By 1792, Washington had sent two armies west against the Ohio Valley Indian Confederacy, which included Shawnees, Delawares, Ottawas and Potawatomis. The Indian Confederacy had trounced both armies, with shocking casualties: 1,000 Americans dead or wounded in one battle. Free land in the west had been one of the demands of the Revolution, and Washington had promised that as president he would open the Ohio Valley to American settlement. Instead, the Indian Confederacy was growing, armed by Britain and Spain, which both had forts and troops along the border.

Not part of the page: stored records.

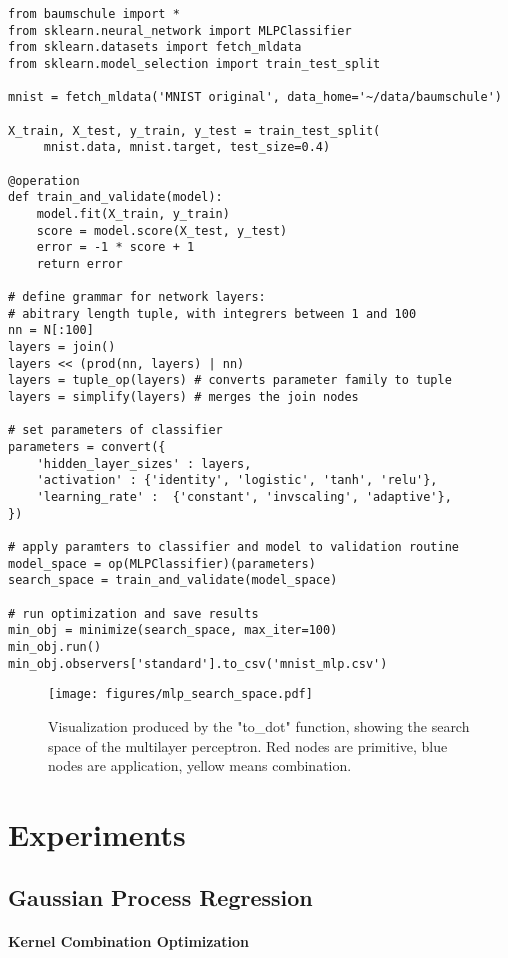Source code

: \documentclass[english]{article}
\begin{document}
\begin{verbatim}
from baumschule import *
from sklearn.neural_network import MLPClassifier
from sklearn.datasets import fetch_mldata
from sklearn.model_selection import train_test_split

mnist = fetch_mldata('MNIST original', data_home='~/data/baumschule')

X_train, X_test, y_train, y_test = train_test_split(
     mnist.data, mnist.target, test_size=0.4)

@operation
def train_and_validate(model):
    model.fit(X_train, y_train)
    score = model.score(X_test, y_test)
    error = -1 * score + 1
    return error

# define grammar for network layers:
# abitrary length tuple, with integrers between 1 and 100
nn = N[:100]
layers = join()
layers << (prod(nn, layers) | nn)
layers = tuple_op(layers) # converts parameter family to tuple
layers = simplify(layers) # merges the join nodes

# set parameters of classifier
parameters = convert({
    'hidden_layer_sizes' : layers,
    'activation' : {'identity', 'logistic', 'tanh', 'relu'},
    'learning_rate' :  {'constant', 'invscaling', 'adaptive'},
})

# apply paramters to classifier and model to validation routine
model_space = op(MLPClassifier)(parameters)
search_space = train_and_validate(model_space)

# run optimization and save results
min_obj = minimize(search_space, max_iter=100)
min_obj.run()
min_obj.observers['standard'].to_csv('mnist_mlp.csv')

\end{verbatim}

\begin{figure}
  \texttt{[image: figures/mlp\_search\_space.pdf]}
  \caption{Visualization produced by the "to\_dot" function, showing the search space of the multilayer perceptron. Red nodes are primitive, blue nodes are application, yellow means combination.}
  \label{mlp_search_space}
\end{figure}


\section{Experiments}
\subsection{Gaussian Process Regression}
\paragraph{Kernel Combination Optimization}
\end{document}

As Ms. Stockwell explains, “The nation that Washington had spent so much of his life building” was ready to “die on the vine, bottled up along the Atlantic, surrounded by hostile tribes and nations.” Because of the Ohio Valley defeats, Washington was under Congressional investigation. There would have to be another, bigger force raised, armed, trained and sent west. In a nation without a standing army, where frontier violence and the recent losses had left potential recruits with “a paralyzing fear of the Indians,” the task was daunting. As Washington considered who should command this vital expedition, he realized his only choice was Anthony Wayne.
UNLIKELY GENERAL
By Mary Stockwell
Yale, 363 pages, $35
Yale, 363 pages, $35
In many ways, Wayne was Washington’s opposite. His quick temper and rash decision-making had earned him the nickname “Mad Anthony.” He drank to excess, cheated on his wife, and was prone to depression. By 1792 he was hobbled with gout, recurring malaria and a lead ball in his leg from the Yorktown campaign. He had also been accused of rigging two elections: Deep in debt, he had tried to sell his family estate in Pennsylvania out from under his wife and children and had run for Congress in part because elected officials were immune from debt prosecution. But Wayne was loyal to Washington and his country, and the aging general agreed to “wrap his swollen legs and arms in flannel, pack up his best brandy and Madeira and his writing table, and head west to Ohio.”
Ms. Stockwell’s main story line follows Wayne west in the 1790s as he recruits and trains an army and faces the Ohio Valley Indian Confederacy. Along the way, she deftly uses flashbacks to tell the larger story of Wayne’s life. When Wayne hears of the death of his wife, Mary (Polly) Penrose Wayne, while on the campaign, Ms. Stockwell takes us back to their courtship and Wayne’s failures as a husband. She paints a poignant picture of Polly’s gradual transformation from a wife who wrote (in vain) urging her husband to visit when he was encamped only 20 miles from home, to a more independent woman who wrote him only terse occasional reports.
In a weaker writer’s hands, these flashbacks might be distracting or confusing, but Ms. Stockwell’s careful structure and clear, driving prose builds suspense and connects the Revolution to the 1790s. When Wayne arrives at Pittsburgh as a “General without troops,” we flash back to a more hopeful time, the frenzied opening months of the Revolution, in which young Wayne wrote broadsides, gave speeches about “American liberty” and was elected to the Pennsylvania Assembly (with no charges of election tampering).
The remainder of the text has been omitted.